Meta’s AI development primarily occurs in its Superintelligence Labs division. This segment also faced workforce reductions last year as the company streamlined its innovation teams to accommodate new strategic hires, including notable talent such as Alexandr Wang, the founder of ScaleAI. This restructuring points toward prioritizing AI capabilities as a critical driver of future growth for Meta.
Reinforcing its AI ambitions, Meta recently finalized agreements with three nuclear power operators to provide energy to data centers located in Ohio, highlighting a move toward sustainable infrastructure to support its computing demands. Additionally, the acquisition of Manis, a company based in Singapore specializing in AI agent technology, further underscores Meta’s commitment to integrating advanced AI solutions into its ecosystem.
Market dynamics have reflected investor caution as Meta's stock price experiences downward momentum. The shares are trading below critical short- and medium-term moving averages: 4.5% under the 20-day simple moving average (SMA) and 2.2% under the 50-day SMA. More broadly, the stock remains well below the 100-day and 200-day SMAs, technical indicators often used by market participants to assess underlying trends.
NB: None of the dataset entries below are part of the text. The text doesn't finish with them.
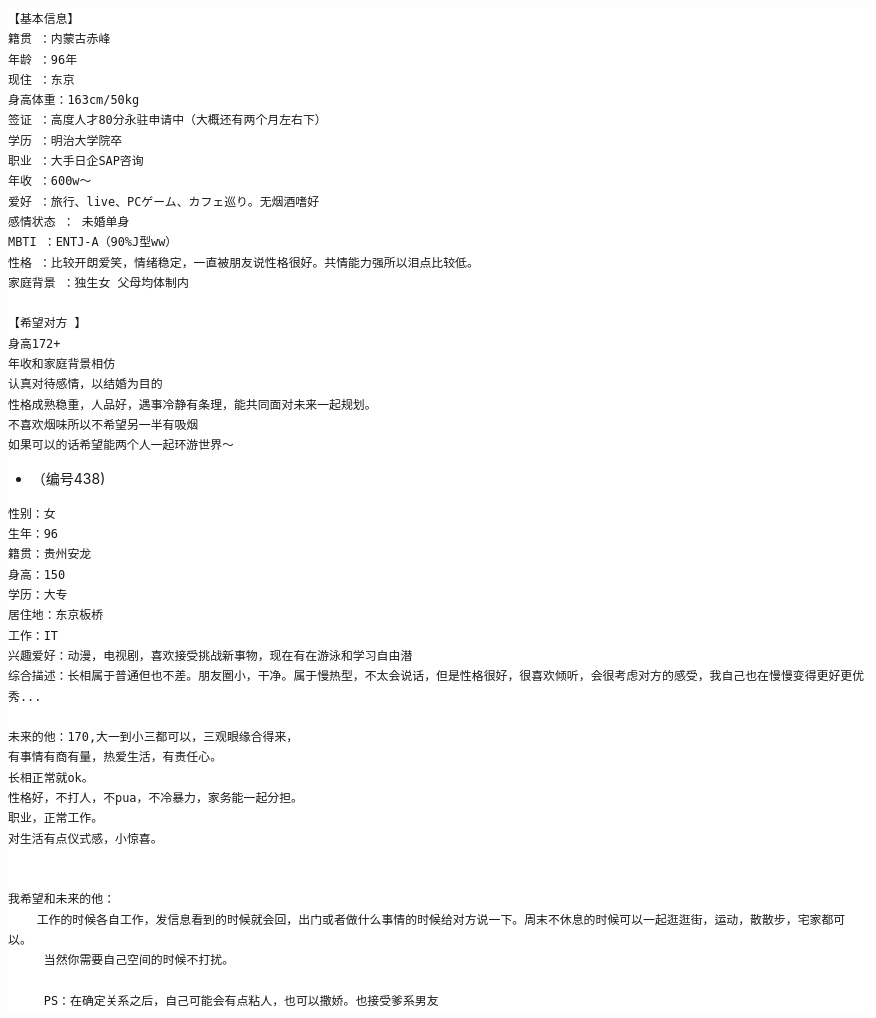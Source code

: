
 ```
【基本信息】
籍贯 ：内蒙古赤峰
年龄 ：96年
现住 ：东京
身高体重：163cm/50kg
签证 ：高度人才80分永驻申请中（大概还有两个月左右下）
学历 ：明治大学院卒
职业 ：大手日企SAP咨询
年收 ：600w～ 
爱好 ：旅行、live、PCゲーム、カフェ巡り。无烟酒嗜好
感情状态 ： 未婚单身
MBTI ：ENTJ-A（90%J型ww）
性格 ：比较开朗爱笑，情绪稳定，一直被朋友说性格很好。共情能力强所以泪点比较低。
家庭背景 ：独生女 父母均体制内

【希望对方 】
身高172+ 
年收和家庭背景相仿
认真对待感情，以结婚为目的
性格成熟稳重，人品好，遇事冷静有条理，能共同面对未来一起规划。
不喜欢烟味所以不希望另一半有吸烟
如果可以的话希望能两个人一起环游世界～
```


- （编号438)

```
性别：女
生年：96
籍贯：贵州安龙
身高：150
学历：大专
居住地：东京板桥
工作：IT
兴趣爱好：动漫，电视剧，喜欢接受挑战新事物，现在有在游泳和学习自由潜
综合描述：长相属于普通但也不差。朋友圈小，干净。属于慢热型，不太会说话，但是性格很好，很喜欢倾听，会很考虑对方的感受，我自己也在慢慢变得更好更优秀...

未来的他：170,大一到小三都可以，三观眼缘合得来，
有事情有商有量，热爱生活，有责任心。
长相正常就ok。
性格好，不打人，不pua，不冷暴力，家务能一起分担。
职业，正常工作。
对生活有点仪式感，小惊喜。


我希望和未来的他：
    工作的时候各自工作，发信息看到的时候就会回，出门或者做什么事情的时候给对方说一下。周末不休息的时候可以一起逛逛街，运动，散散步，宅家都可以。
     当然你需要自己空间的时候不打扰。

     PS：在确定关系之后，自己可能会有点粘人，也可以撒娇。也接受爹系男友
```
The relative strength index (RSI) is positioned at 42.06, a figure within neutral territory. This suggests the stock currently neither exhibits pronounced buying momentum nor significant selling pressure, implying the potential for price fluctuation in either direction depending on upcoming developments. Concurrently, the Moving Average Convergence Divergence (MACD) indicator is situated below its signal line, affirming the short-term bearish sentiment surrounding the stock.
Analysts are watching key price levels closely, with decisive support identified at $581.50 and resistance around $673.50. Price action near these levels may reveal the strength of market demand or supply, potentially indicating whether the stock will reverse its current trend or continue on its present trajectory.
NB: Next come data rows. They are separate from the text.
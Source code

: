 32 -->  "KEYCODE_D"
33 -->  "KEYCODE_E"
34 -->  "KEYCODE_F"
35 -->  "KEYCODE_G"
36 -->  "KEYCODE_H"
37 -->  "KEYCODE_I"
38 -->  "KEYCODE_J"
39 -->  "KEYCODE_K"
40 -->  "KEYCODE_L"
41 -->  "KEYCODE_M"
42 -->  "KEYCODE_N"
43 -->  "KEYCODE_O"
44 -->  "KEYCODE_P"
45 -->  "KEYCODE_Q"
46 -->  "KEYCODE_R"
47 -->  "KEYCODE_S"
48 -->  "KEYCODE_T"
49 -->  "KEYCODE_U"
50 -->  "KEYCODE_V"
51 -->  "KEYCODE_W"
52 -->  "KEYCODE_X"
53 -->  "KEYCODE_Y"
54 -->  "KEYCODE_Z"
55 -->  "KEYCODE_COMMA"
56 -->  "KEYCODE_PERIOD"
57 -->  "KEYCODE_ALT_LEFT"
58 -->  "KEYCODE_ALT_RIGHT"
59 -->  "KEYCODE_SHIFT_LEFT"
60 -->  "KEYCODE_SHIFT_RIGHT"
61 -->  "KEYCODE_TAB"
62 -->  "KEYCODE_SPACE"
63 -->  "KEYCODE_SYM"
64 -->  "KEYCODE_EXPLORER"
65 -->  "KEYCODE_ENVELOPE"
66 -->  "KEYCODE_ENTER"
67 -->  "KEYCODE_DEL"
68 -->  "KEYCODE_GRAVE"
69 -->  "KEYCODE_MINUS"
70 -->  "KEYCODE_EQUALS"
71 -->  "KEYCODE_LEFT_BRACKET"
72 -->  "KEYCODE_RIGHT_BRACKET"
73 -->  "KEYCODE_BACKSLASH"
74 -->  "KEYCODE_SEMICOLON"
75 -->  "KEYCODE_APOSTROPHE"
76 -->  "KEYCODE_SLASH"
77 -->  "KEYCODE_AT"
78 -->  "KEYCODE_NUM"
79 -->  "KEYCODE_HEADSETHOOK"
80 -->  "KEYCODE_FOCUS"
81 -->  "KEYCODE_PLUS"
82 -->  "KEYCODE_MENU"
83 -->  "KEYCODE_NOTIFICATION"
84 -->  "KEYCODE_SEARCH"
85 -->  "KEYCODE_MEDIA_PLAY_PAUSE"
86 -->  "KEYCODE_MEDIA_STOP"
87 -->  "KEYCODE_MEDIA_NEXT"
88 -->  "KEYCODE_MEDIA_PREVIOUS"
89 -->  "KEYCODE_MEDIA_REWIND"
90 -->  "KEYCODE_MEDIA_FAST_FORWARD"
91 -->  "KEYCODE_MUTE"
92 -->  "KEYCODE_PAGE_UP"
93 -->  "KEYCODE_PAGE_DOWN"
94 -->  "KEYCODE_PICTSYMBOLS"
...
Of particular note was the formation of a "death cross" in December, a event where the 50-day SMA drops below the 200-day SMA, frequently interpreted by traders as a signal of a longer-term bearish trend. Despite these concerning signals, over the past 12 months, META stock has managed to post a modest advance of 3.08%, reflecting some underlying resilience amid periods of volatility.
At the time of reporting, Meta’s share price had declined by 2.31% to $627.15. This drop highlights the immediate market reaction following news of workforce reductions and anticipated shifts in business priorities.
Meta’s recent developments underscore the broader transformation within the company as it reallocates resources toward artificial intelligence, possibly at the expense of its virtual and augmented reality ambitions. While this reorientation might better position the firm for future technological trends, the market’s current stance suggests investors remain wary about the near-term impacts on performance and stock valuation.